LIVING EARTH TELEVISION
OVER VIEW
Living Earth Television (LETV) is a nonprofit organization based in the USA that locates, licenses and adapts existing documentaries for international broadcast and education. Our focus is on finding documentaries made by filmmakers who are from the communities and cultures they document, offering an insider’s perspective to viewers around the world. We work with the original filmmakers to adapt their films for new audiences internationally, through culturally-sensitive translations that make the films accessible for the audiences.
The creation of Living Earth Television NFP (LETV) was inspired by the events in the weeks and months immediately following the 9/11 terrorist attacks on the US in 2001. For a brief period after the attacks, as we were all trying to understand what had happened, people around the world were saying, “We are all Americans.” It was a rare moment of empathy and solidarity. However, in the years since 9/11, ethnic conflict, profiling, and prejudices have only grown.
The potential of documentary to teach about other cultures, and to promote understanding and respect, is boundless. Exposure to the ordinary lives, communities, challenges and joys of others around the world helps to dissolve misconceptions and prejudices that underlie ethnic hatred and violence. Our ultimate goal is to offer opportunities for the blossoming of empathy among peoples. To do this, we will help create venues and curate content for the global sharing of cultural and environmental documentaries originating all over the world, in the languages of a variety of regions.
LETV’s first national US broadcasts, of a new English-language version of a Chinese documentary called Kindergarten, took place on the national, noncommercial American satellite channel LinkTV in 2010-12. In 2014, LETV is adapting four Chinese documentaries representing different aspects of contemporary Chinese life, from four different Chinese filmmakers, for national US broadcast on PBS World. These come from a variety of sources, including China Central Television, a provincial television station, and two independent filmmakers, one a professor in China and the other currently living in the US.
As the organization expands, we expect to broaden our program focus to include the development of classroom materials for secondary and higher education, and to widen our geographic focus, initially to other Asian countries and to some African countries.

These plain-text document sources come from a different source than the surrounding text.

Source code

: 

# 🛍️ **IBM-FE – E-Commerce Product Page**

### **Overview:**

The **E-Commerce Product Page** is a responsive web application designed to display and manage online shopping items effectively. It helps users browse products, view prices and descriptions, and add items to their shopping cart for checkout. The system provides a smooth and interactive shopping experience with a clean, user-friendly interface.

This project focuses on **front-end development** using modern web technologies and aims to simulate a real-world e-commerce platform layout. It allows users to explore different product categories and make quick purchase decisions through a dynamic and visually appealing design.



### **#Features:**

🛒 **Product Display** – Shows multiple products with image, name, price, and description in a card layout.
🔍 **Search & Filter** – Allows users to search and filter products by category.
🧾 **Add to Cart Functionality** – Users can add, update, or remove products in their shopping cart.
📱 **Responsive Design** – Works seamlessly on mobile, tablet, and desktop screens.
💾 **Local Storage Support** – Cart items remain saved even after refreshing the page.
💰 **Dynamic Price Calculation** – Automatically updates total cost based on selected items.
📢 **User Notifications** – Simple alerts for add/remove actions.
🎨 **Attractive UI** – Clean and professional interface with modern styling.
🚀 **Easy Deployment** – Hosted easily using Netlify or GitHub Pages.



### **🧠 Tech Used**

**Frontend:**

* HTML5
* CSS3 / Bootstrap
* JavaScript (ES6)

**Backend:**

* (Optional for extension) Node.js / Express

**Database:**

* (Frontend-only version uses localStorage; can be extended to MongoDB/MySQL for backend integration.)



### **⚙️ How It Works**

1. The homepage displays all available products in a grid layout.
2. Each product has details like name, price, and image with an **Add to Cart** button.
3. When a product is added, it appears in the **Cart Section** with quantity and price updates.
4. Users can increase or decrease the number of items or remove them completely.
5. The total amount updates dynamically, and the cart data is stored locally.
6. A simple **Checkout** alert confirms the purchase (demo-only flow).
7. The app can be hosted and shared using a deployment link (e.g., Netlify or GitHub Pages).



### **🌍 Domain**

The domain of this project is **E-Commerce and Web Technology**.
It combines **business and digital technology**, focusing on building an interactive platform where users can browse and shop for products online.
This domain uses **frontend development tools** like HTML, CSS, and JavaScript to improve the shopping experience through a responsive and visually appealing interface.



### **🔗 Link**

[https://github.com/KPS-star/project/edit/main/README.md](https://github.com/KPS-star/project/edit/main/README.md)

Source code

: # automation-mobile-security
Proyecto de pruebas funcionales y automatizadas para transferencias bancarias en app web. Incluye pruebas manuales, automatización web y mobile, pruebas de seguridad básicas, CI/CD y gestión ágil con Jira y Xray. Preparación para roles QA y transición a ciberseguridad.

LETV has received funding from many individuals, foundations, and organizations, including the Henry Luce Foundation, the American Embassy in Beijing, the US-China Educational Foundation, the Benton Foundation, and the Rotary Club of Wilmette, Illinois.
LETV Organizational History
On September 22nd, 2001, LETV founder Martha Foster flew from Chicago, Illinois to Chengdu, Sichuan, China, to serve as a judge for the Sichuan International Television Festival. As the only American on the international jury, she felt a heightened urgency for finding ways to reach larger audiences – broadcast, online and classroom audiences, worldwide – with the type of social documentary films she was watching as a juror in Chengdu. Martha had seen similar films by the hundreds during decades of work with film festivals, museums, and universities. The time had come, and the technology was arriving, for making non-political documentaries from and about local communities – individuals, families, kids, arts, spiritual practices, peacemakers, and sustainability - available to audiences worldwide. Kinship among all people can be felt when we have a way to see others, from different cultures and ethnic groups, as individuals and in communities with the same struggles and joys we all encounter in life.
LETV received its 501(c)(3) status from the IRS in 2005. With Foster as Executive Director and now President/CEO, the organization has made numerous significant steps towards realizing its goals. A pilot program was designed involving the exchange of documentaries for live screenings, education, and broadcast between the US and China. The LETV version of a Chinese documentary, Kindergarten, directed by Zhang Yiqing, was broadcast on national US satellite television channel LinkTV, beginning in September 2010. LETV facilitated the broadcast of American environmental documentaries on Myanmar (Burma) State Television in 2010, and in November of 2013, presented the first-ever program of American films, six environmental documentaries which LETV subtitled in Chinese, at the Sichuan International TV Festival, the leading documentary festival in China.
Anthropologist Dr. Nancy Jervis, a China expert, joined LETV in 2012 as Director of China Programs, and LETV has an active Board of Directors and an impressive Honorary Board, which includes global leaders and shapers of media. In 2013, LETV forged an alliance with WTIU Public Television at Indiana University as a partner to co-produce the US broadcast versions of programs selected by LETV. The same year, LETV received an enthusiastic response from PBS World, a relatively new sister channel of the main PBS channel (along with PBS Kids and PBS Create). PBS World’s General Manager and Director of Programming have given LETV an enthusiastic welcome.
Through projects such as the initial broadcast of a Chinese documentary on national American television, local screenings in the US, China, Singapore and Myanmar, and participation in conferences and festivals, LETV has realized the first phase of a large and long-term vision that we hope will someday allow filmmakers worldwide to share their documentaries in a variety of languages with audiences all over the world.